Very cool. But one inconvenient is that the processing they do removes all moving objects from the image. Look at page 10 of the paper: the 8 cars present in the original image on the road are absent from the reflection-free image.
This in combination with the software (Microsoft was it?) that composites photos of people eliminating ones where people aren't smiling or are blinking would be epic.
Kinda seems like how humans perceive scenes - our brains somehow block out wire meshes, or raindrops if we are looking through them.
I believe it was the Photos app in the Windows Live pack that you're thinking of. Haven't used it in ages but it was a pretty streamlined way for non-experts to quickly edit snapshots like that without having to do more complicated stuff in Photoshop.
Not sure if the current photo app does anything similar (or even if Adobe added something like that to PS/LR) but definitely effective if the source images were all similar (as in burst photography).
Definitely would - trying to get decent clear shots out of office / transport windows is an exercise in "blocking overhead light reflection" frustration.
Ohhh this is beautiful. I have this childhood memory of my father trying to take pictures of vases behind glass in the museum, struggling to find an angle at which the polarization filter would remove most of the reflections on the glass display case...
Because academics are paid for papers and turning a paper-ready piece of software into a consumer-ready piece of software is a lot of work that could be spent on writing the next paper.
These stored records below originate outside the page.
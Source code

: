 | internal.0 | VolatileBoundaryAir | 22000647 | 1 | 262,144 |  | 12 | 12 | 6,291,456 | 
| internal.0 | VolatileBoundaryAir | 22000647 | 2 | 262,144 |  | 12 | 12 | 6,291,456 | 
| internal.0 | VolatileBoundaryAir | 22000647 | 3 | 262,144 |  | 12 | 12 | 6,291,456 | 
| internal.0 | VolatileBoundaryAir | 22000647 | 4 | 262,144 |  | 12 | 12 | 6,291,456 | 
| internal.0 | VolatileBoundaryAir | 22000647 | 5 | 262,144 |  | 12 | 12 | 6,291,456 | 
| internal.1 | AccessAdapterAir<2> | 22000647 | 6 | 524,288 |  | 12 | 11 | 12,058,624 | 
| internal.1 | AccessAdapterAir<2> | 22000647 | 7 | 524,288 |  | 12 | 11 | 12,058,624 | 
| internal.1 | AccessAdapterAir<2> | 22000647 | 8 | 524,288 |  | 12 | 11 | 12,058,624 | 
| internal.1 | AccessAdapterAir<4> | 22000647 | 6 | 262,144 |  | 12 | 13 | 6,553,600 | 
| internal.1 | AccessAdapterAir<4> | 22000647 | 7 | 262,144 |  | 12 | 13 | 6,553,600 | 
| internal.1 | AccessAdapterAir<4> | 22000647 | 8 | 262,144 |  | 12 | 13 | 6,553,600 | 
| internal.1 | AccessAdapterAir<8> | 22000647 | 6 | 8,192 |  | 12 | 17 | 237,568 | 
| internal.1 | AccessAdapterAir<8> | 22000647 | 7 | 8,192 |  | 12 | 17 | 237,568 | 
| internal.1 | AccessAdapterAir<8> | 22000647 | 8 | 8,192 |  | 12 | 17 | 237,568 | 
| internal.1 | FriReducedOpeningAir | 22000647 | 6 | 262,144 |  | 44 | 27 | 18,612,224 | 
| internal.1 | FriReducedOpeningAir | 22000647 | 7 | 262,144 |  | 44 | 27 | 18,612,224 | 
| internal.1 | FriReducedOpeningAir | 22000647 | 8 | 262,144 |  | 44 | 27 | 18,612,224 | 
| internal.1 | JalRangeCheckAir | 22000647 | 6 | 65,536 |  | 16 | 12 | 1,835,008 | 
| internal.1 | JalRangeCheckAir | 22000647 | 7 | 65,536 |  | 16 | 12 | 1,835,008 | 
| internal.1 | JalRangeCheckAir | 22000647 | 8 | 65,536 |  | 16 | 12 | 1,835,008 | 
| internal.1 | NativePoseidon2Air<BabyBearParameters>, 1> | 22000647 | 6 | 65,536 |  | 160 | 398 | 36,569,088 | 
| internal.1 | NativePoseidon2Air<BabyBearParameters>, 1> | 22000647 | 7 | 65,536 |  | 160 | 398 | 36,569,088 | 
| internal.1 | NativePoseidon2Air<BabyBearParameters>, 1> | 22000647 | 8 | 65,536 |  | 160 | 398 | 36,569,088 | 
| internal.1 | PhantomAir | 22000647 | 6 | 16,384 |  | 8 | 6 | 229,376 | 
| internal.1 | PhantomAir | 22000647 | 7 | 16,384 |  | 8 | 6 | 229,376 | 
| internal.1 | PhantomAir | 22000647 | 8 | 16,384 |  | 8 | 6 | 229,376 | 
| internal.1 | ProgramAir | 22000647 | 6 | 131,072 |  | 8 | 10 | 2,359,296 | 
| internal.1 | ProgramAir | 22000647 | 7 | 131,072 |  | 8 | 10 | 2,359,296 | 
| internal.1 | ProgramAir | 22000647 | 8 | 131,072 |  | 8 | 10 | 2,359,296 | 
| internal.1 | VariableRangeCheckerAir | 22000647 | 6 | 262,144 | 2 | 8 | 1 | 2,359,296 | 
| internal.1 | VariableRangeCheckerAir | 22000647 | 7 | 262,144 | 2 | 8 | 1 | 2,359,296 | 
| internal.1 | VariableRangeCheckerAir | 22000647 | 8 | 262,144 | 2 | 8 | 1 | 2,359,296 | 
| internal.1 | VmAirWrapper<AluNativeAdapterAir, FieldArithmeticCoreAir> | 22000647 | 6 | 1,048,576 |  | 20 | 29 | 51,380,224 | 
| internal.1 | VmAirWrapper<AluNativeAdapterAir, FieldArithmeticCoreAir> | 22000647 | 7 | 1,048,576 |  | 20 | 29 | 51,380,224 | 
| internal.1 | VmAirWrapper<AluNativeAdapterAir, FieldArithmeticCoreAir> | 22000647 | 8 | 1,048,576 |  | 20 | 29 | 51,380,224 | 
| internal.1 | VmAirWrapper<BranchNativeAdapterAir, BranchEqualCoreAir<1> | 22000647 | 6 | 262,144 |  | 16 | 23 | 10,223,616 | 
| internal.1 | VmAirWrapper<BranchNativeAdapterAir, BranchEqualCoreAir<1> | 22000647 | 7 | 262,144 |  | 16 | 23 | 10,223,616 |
For this particular example I would guess that the implementation is a bunch of matlab scripts that need manual fiddling to work for a particular input. Since you don't have matlab on your phone, porting it is quite difficult.
They mention both the MATLAB scripts and a "C++ windows phone app" developed internally. Don't know about availability though. Indeed, turning paper algorithms into real world usable software is challenging, to say the least.
The eyelets in a fence are much larger than your average camera lens. If you can go right up to the fence, the problem is solved.
Reflections from glass are minimized by also sticking the camera lens right up to the glass, and providing some shading around it. A simple lens skirt could be developed for this purpose (if such a thing doesn't exist already).
Possible design: cone-shaped coil spring encased in opaque cloth, with rubber o-ring gaskets fitted on both ends. One gasket (narrow end) goes on the camera/phone around the lens, the flared end gasket goes onto the glass.
Yes, but users don't normally 'scan' a scene, they point, focus and click. So if you want to have this work without the 'scanning' element you'll need two offset sensors.
This would be a lot like Google's how "artificial lens blur" feature works[1]. I don't think it would be too difficult to teach a user to move their phone a little to scan the scene.
I agree, but this is a usual trick. I remember an algorithm to make a "3D" image with a normal camera that expect the user to scan the scene in a similar way to create a deep map. (I can't find the exact link just now.)
However the video is available in 144p, and starts playing before it's finished loading. The PDF takes (for me) an irritatingly long time to load in chrome, and the images require me to zoom right in to get even close to the same resolution as a fairly low quality video stream.
Well, for me in Chrome, it took 9 seconds, so Chrome has nothing to do with it. In any case, it's a professional paper for professionals to study and download time is not an issue.